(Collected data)
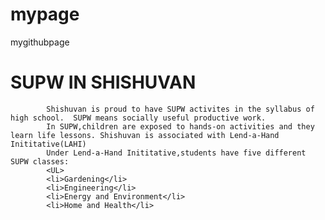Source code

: # mypage
mygithubpage

<html>
      <body>
      <html>
      <body>
            <h1> SUPW IN SHISHUVAN</h1>
			
			Shishuvan is proud to have SUPW activites in the syllabus of high school.  SUPW means socially useful productive work.
		    In SUPW,children are exposed to hands-on activities and they learn life lessons. Shishuvan is associated with Lend-a-Hand Inititative(LAHI)
			Under Lend-a-Hand Inititative,students have five different SUPW classes:
            <UL>
			<li>Gardening</li>
            <li>Engineering</li>
            <li>Energy and Environment</li>
            <li>Home and Health</li>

* _Goal of the exercise_
Please output each line above exactly and omit all images.

* _Result_
Source code

: # mypage
mygithubpage

<html>
      <body>
      <html>
      <body>
            <h1> SUPW IN SHISHUVAN</h1>
			
			Shishuvan is proud to have SUPW activites in the syllabus of high school.  SUPW means socially useful productive work.
		    In SUPW,children are exposed to hands-on activities and they learn life lessons. Shishuvan is associated with Lend-a-Hand Inititative(LAHI)
			Under Lend-a-Hand Inititative,students have five different SUPW classes:
            <UL>
			<li>Gardening</li>
            <li>Engineering</li>
            <li>Energy and Environment</li>
            <li>Home and Health</li>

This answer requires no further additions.